Un informe reciente del impacto ambiental asociado a los paquetes de estímulo de la economía post-pandemia a nivel mundial, muestra que sólo el 12 por ciento de lo que se invierte en los paquetes de rescate post-pandemia por los países va a medidas “verdes”. El resto de las medidas es francamente negativo desde el punto de vista del clima, la naturaleza y la salud a mediano-largo plazo de la gente.
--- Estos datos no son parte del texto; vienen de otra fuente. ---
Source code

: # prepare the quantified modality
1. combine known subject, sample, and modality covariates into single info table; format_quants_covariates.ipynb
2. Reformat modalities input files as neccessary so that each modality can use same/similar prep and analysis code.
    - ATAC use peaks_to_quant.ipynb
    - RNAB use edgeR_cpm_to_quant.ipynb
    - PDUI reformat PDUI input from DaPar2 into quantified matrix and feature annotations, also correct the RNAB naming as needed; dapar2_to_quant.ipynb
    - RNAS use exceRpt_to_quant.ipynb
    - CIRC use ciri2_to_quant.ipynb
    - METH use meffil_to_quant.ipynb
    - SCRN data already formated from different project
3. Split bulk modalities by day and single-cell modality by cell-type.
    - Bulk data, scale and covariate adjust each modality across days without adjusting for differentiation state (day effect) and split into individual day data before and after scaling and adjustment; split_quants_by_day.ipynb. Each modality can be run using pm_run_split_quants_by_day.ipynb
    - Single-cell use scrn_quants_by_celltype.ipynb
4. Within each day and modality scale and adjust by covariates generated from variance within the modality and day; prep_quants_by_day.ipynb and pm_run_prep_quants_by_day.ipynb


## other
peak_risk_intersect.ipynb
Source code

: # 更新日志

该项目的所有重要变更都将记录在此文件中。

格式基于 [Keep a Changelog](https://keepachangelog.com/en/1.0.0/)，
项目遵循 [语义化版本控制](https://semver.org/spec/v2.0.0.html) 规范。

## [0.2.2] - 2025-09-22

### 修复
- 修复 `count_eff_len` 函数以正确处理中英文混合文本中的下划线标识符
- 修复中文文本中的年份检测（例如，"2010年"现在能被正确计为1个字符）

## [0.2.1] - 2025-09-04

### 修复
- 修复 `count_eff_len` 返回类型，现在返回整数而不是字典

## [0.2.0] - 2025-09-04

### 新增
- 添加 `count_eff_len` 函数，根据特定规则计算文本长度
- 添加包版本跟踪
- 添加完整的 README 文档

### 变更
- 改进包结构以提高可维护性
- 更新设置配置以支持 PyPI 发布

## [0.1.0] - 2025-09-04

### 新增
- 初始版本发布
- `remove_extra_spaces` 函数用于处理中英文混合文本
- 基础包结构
Esto quiere decir que su implementación significará no sólo no quedar mejor que antes de empezar la pandemia, sino quedar peor. Dentro de este panorama general, hay algunas luces de esperanza: algunos países están dando señales claras. Si efectivamente implementan las medidas anunciadas, no sólo reactivarían sus economías, sino que serían positivas para la naturaleza y el clima.
_¿Cómo se puede superar este paradigma dominante? Sobre todo, pensando en los Estados emergentes.
El disfrutar de una relación plena con el resto de lo viviente y con los demás no es un lujo, sino un derecho y el modelo dominante no es la única forma de actividad económica. Hay modos alternativos que se basan en el respeto y la equidad entre personas y el respeto al entramado de la vida que nos atraviesa. Crean trabajo y bienestar, en contra de lo que se suele sostener. El hecho de que aparezcan como poco prácticos o poco rentables comparados con los modelos imperantes tiene que ver con el hecho de que los modelos imperantes no están pagando todos los costos ambientales y sociales de su operación. Los estados emergentes necesitan reposicionarse y también cambiar las narrativas que se han “comprado” y que mueven sus prioridades. La trampa es que hace falta un esfuerzo inédito para desmontar esas narrativas. Hace falta que todos los sectores que vienen sufriendo desproporcionadamente estos “pasivos ambientales” como suele llamárseles, exijan su derecho a otra relación con la naturaleza, su derecho a una buena calidad de vida.